Of the various arts and crafts that one is called upon to undertake in Africa, such as cooking, shoe-mending, washer-womaning, doctoring, butchering, taxiderming, armoury work, carpentering, etc., ad infinitum, I think perhaps tailoring is the most trying; the cotton will not go into the eye of the needle, and the needle will go into one's fingers, and then when you think it is all over, you find you have sewn the back of your shirt to the front, or accomplished something equally unexpected and equally difficult to undo.

At Nsessi, two miles south of Kiboko, there is a superb waterfall; it has a drop of about 500 ft., and is divided into three stages, all at a different angle to one another, falling 100 ft., then swirling round at an angle, plunging into the next pool, and then a last long slide to the level of the lake. Stupendous silver-trunked trees, with foliage the colour of the ilex and brilliant splashes of scarlet bloom, crowd round on either side of the gorge wherever the wild rocks afford a footing; above towers a pointed peak showing bright above the dense gloom of the gorge, and a white stripe of sand fringes the little village, nestling in its banana grove, at the base.

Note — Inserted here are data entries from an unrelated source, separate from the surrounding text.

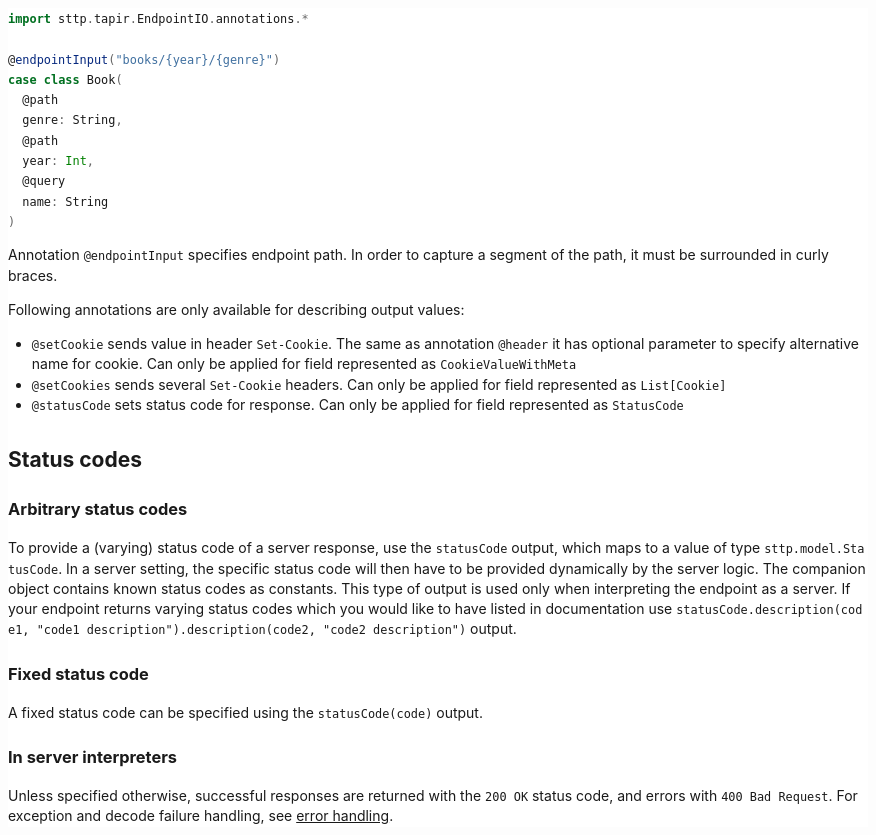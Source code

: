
 ```scala mdoc:silent:reset
import sttp.tapir.EndpointIO.annotations.*

@endpointInput("books/{year}/{genre}")
case class Book(
  @path
  genre: String,
  @path
  year: Int,
  @query
  name: String
)
```

Annotation `@endpointInput` specifies endpoint path. In order to capture a segment of the path, it must be surrounded
in curly braces.

Following annotations are only available for describing output values:

* `@setCookie` sends value in header `Set-Cookie`. The same as annotation `@header` it has optional parameter to specify
alternative name for cookie. Can only be applied for field represented as `CookieValueWithMeta`
* `@setCookies` sends several `Set-Cookie` headers. Can only be applied for field represented as `List[Cookie]`
* `@statusCode` sets status code for response. Can only be applied for field represented as `StatusCode`

## Status codes 

### Arbitrary status codes

To provide a (varying) status code of a server response, use the `statusCode` output, which maps to a value of type
`sttp.model.StatusCode`. In a server setting, the specific status code will then have to be provided dynamically by the 
server logic. The companion object contains known status codes as constants. This type of output is used only 
when interpreting the endpoint as a server. If your endpoint returns varying status codes which you would like to have 
listed in documentation use `statusCode.description(code1, "code1 description").description(code2, "code2 description")` 
output.

### Fixed status code

A fixed status code can be specified using the `statusCode(code)` output.

### In server interpreters

Unless specified otherwise, successful responses are returned with the `200 OK` status code, and errors with
`400 Bad Request`. For exception and decode failure handling, see [error handling](../server/errors.md).
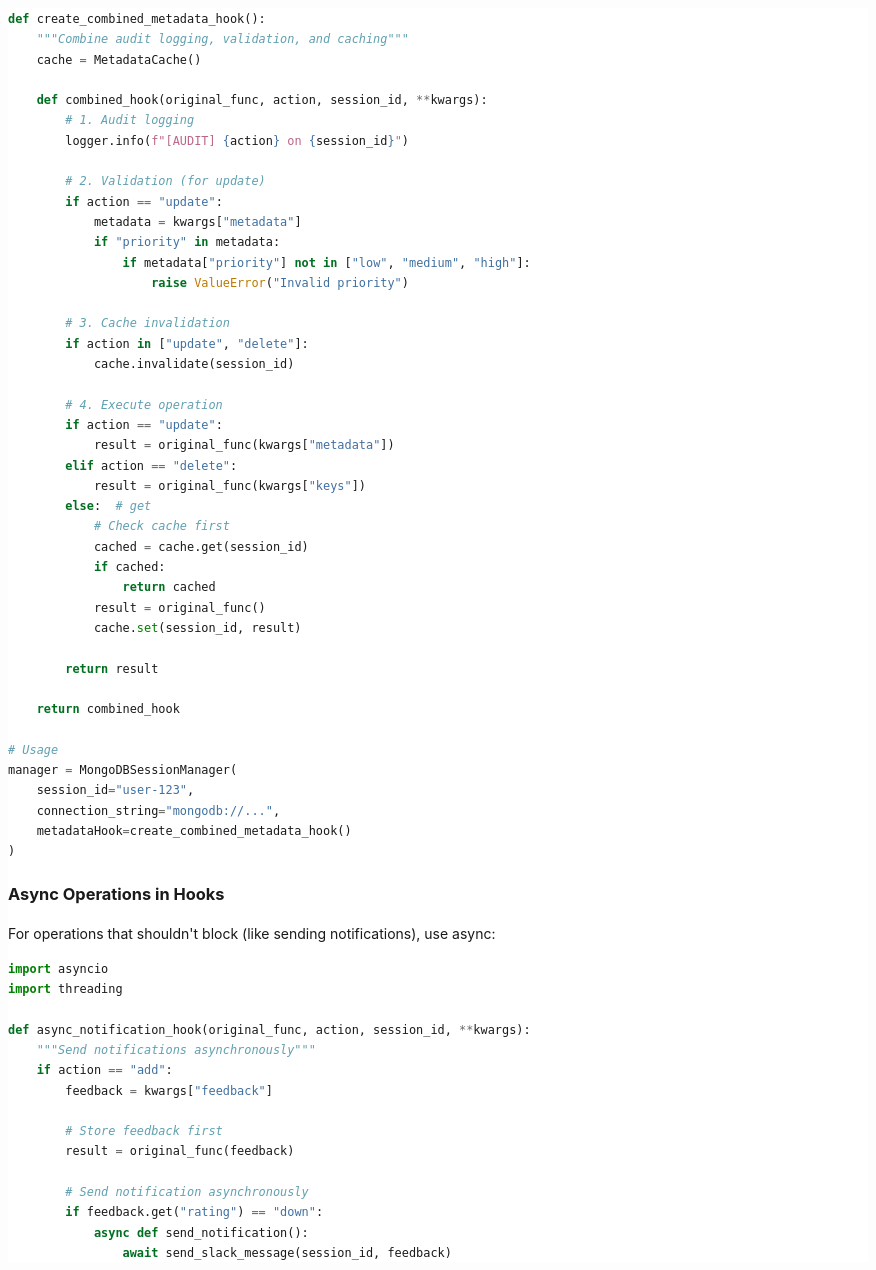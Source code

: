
 ```python
def create_combined_metadata_hook():
    """Combine audit logging, validation, and caching"""
    cache = MetadataCache()

    def combined_hook(original_func, action, session_id, **kwargs):
        # 1. Audit logging
        logger.info(f"[AUDIT] {action} on {session_id}")

        # 2. Validation (for update)
        if action == "update":
            metadata = kwargs["metadata"]
            if "priority" in metadata:
                if metadata["priority"] not in ["low", "medium", "high"]:
                    raise ValueError("Invalid priority")

        # 3. Cache invalidation
        if action in ["update", "delete"]:
            cache.invalidate(session_id)

        # 4. Execute operation
        if action == "update":
            result = original_func(kwargs["metadata"])
        elif action == "delete":
            result = original_func(kwargs["keys"])
        else:  # get
            # Check cache first
            cached = cache.get(session_id)
            if cached:
                return cached
            result = original_func()
            cache.set(session_id, result)

        return result

    return combined_hook

# Usage
manager = MongoDBSessionManager(
    session_id="user-123",
    connection_string="mongodb://...",
    metadataHook=create_combined_metadata_hook()
)
```

### Async Operations in Hooks

For operations that shouldn't block (like sending notifications), use async:

```python
import asyncio
import threading

def async_notification_hook(original_func, action, session_id, **kwargs):
    """Send notifications asynchronously"""
    if action == "add":
        feedback = kwargs["feedback"]

        # Store feedback first
        result = original_func(feedback)

        # Send notification asynchronously
        if feedback.get("rating") == "down":
            async def send_notification():
                await send_slack_message(session_id, feedback)
```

These natives lead a curious existence, shut in between precipitous hills and the lake, their sole means of communication with one another being their leaky little 10 ft. dug-outs. They are wonderfully clever at handling them, and perform the extraordinary feat of crossing the lake, dodging in and out between the waves in the most marvellous manner. As a means of transport they are not to be recommended; the shape of a cross-section being that of an egg with its top off, one slides in with comparative ease like a pickle into a pickle-jar: once in, as with the pickle, extrication is a matter of time and patience. It needs one of Lear's Jumblies to feel thoroughly at home, as they leak like a sieve, and only perpetual bailing will keep them afloat.

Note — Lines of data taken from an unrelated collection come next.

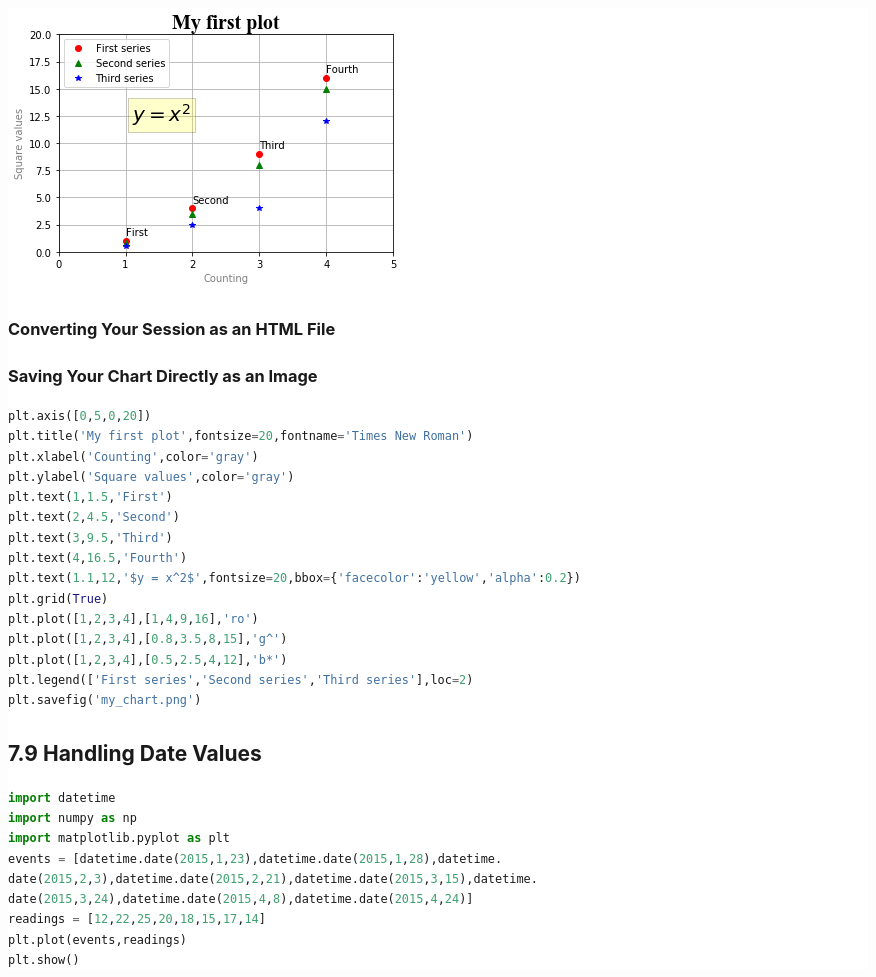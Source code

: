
 ```python
```


![png](Ch07_Data_Visualization_with_matplotlib_files/Ch07_Data_Visualization_with_matplotlib_53_0.png)


### Converting Your Session as an HTML File

### Saving Your Chart Directly as an Image


```python
plt.axis([0,5,0,20])
plt.title('My first plot',fontsize=20,fontname='Times New Roman')
plt.xlabel('Counting',color='gray')
plt.ylabel('Square values',color='gray')
plt.text(1,1.5,'First')
plt.text(2,4.5,'Second')
plt.text(3,9.5,'Third')
plt.text(4,16.5,'Fourth')
plt.text(1.1,12,'$y = x^2$',fontsize=20,bbox={'facecolor':'yellow','alpha':0.2})
plt.grid(True)
plt.plot([1,2,3,4],[1,4,9,16],'ro')
plt.plot([1,2,3,4],[0.8,3.5,8,15],'g^')
plt.plot([1,2,3,4],[0.5,2.5,4,12],'b*')
plt.legend(['First series','Second series','Third series'],loc=2)
plt.savefig('my_chart.png')
```

## 7.9 Handling Date Values


```python
import datetime
import numpy as np
import matplotlib.pyplot as plt
events = [datetime.date(2015,1,23),datetime.date(2015,1,28),datetime.
date(2015,2,3),datetime.date(2015,2,21),datetime.date(2015,3,15),datetime.
date(2015,3,24),datetime.date(2015,4,8),datetime.date(2015,4,24)]
readings = [12,22,25,20,18,15,17,14]
plt.plot(events,readings)
plt.show()
```
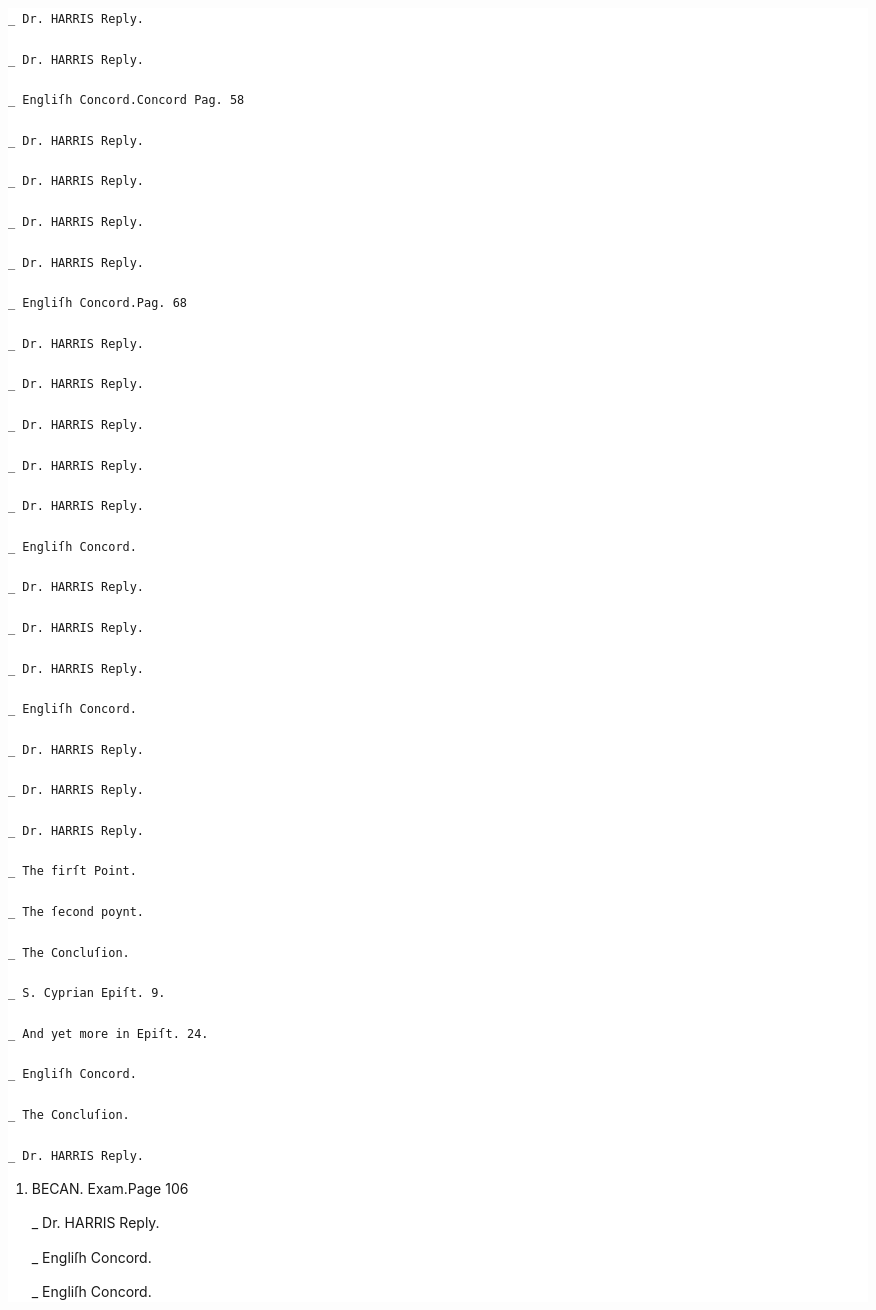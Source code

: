     _ Dr. HARRIS Reply.

    _ Dr. HARRIS Reply.

    _ Engliſh Concord.Concord Pag. 58

    _ Dr. HARRIS Reply.

    _ Dr. HARRIS Reply.

    _ Dr. HARRIS Reply.

    _ Dr. HARRIS Reply.

    _ Engliſh Concord.Pag. 68

    _ Dr. HARRIS Reply.

    _ Dr. HARRIS Reply.

    _ Dr. HARRIS Reply.

    _ Dr. HARRIS Reply.

    _ Dr. HARRIS Reply.

    _ Engliſh Concord.

    _ Dr. HARRIS Reply.

    _ Dr. HARRIS Reply.

    _ Dr. HARRIS Reply.

    _ Engliſh Concord.

    _ Dr. HARRIS Reply.

    _ Dr. HARRIS Reply.

    _ Dr. HARRIS Reply.

    _ The firſt Point.

    _ The ſecond poynt.

    _ The Concluſion.

    _ S. Cyprian Epiſt. 9.

    _ And yet more in Epiſt. 24.

    _ Engliſh Concord.

    _ The Concluſion.

    _ Dr. HARRIS Reply.

1. BECAN. Exam.Page 106

    _ Dr. HARRIS Reply.

    _ Engliſh Concord.

    _ Engliſh Concord.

The first day, in the sweet innocence of youth, I set off to round a headland with my guns and a tin box containing my indispensables on board, fearing to trust them to a native. All went smoothly at first, till I had arrived well off the rocks with a slight swell on and no landing-place near, and then she began slowly to heel over, while water seemed to be rushing in through the wood itself. After prodigious efforts I succeeded in running into the rocks, the water being then within an inch of the gunwale. I saved my guns and box, but smashed the canoe, and after that turned passenger. It looks so easy when they come dancing along, each with a native kneeling in the stern and plying a huge curved-bladed paddle; but it is a very different thing when one is wedged in oneself; physically incapable of squatting in a kneeling posture, as a native does, one finds bailing out an impossibility; the whole of the bottom of the canoe seems to be covered with boots, and the incurved edges catch the wooden bailing-dish and jerk the contents into one's lap.

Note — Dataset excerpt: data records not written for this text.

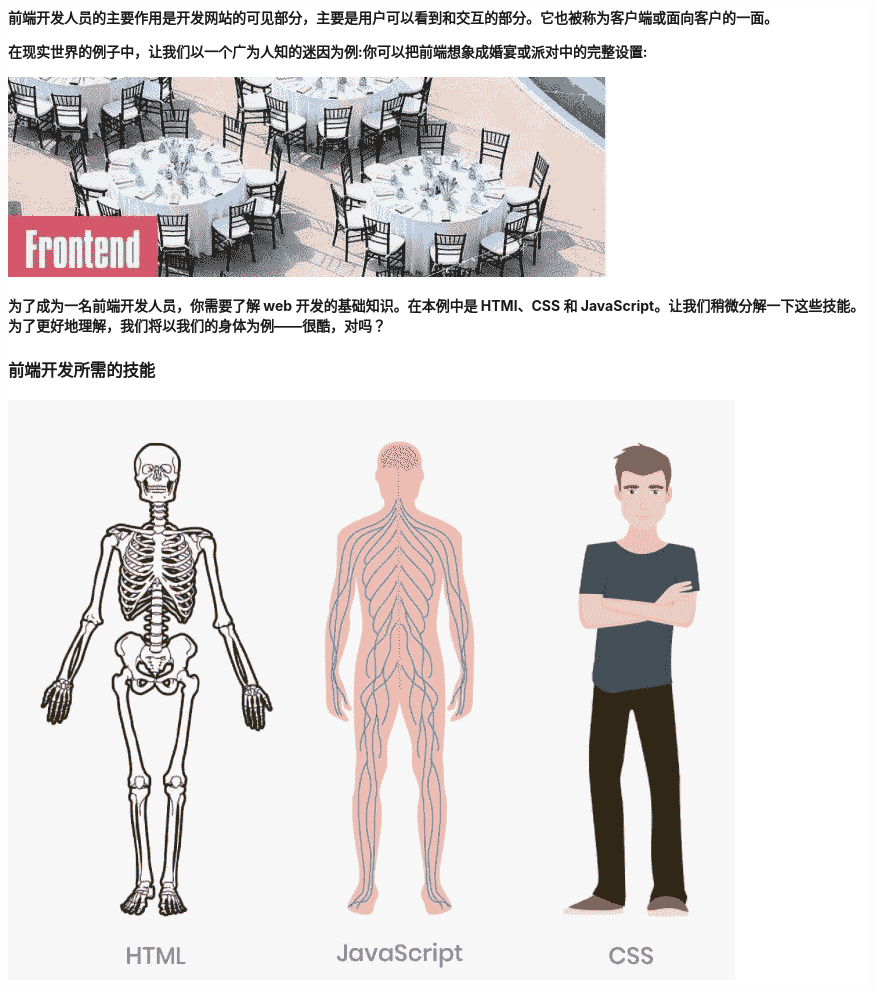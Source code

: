 **前端开发人员的主要作用是开发网站的可见部分，主要是用户可以看到和交互的部分。它也被称为客户端或面向客户的一面。**

**在现实世界的例子中，让我们以一个广为人知的迷因为例:你可以把前端想象成婚宴或派对中的完整设置:** 

**![meme1](img/ed874e2b906dac8e9a362961062592da.png)**

**为了成为一名前端开发人员，你需要了解 web 开发的基础知识。在本例中是 HTMl、CSS 和 JavaScript。让我们稍微分解一下这些技能。为了更好地理解，我们将以我们的身体为例——很酷，对吗？**

### **前端开发所需的技能**

**![html](img/1703779dbe79aa4ada8fca36879dd0d6.png)**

Although the lake teems with fish, many of large size, the Wakoba make no attempt to catch them, trusting to the occasional chance of purchasing from the natives on the other shore or from Kasenyi.

One day I shot a baboon at the natives' request, a performance, by the way, that I shall not repeat, nor would I recommend it to any one but the most hardened villain. A frantic scramble took place for the flesh, and when I asked them what it tasted like, they "smole a smile." Amongst the countless troops of monkeys that are for ever coughing and dancing amongst the rocks and trees, I saw a small family of very beautiful little fellows with bright fox-red fringes down their sides, but I could not bring myself to shoot at them after seeing that unfortunate baboon, although I have never seen them described, or elsewhere in Africa.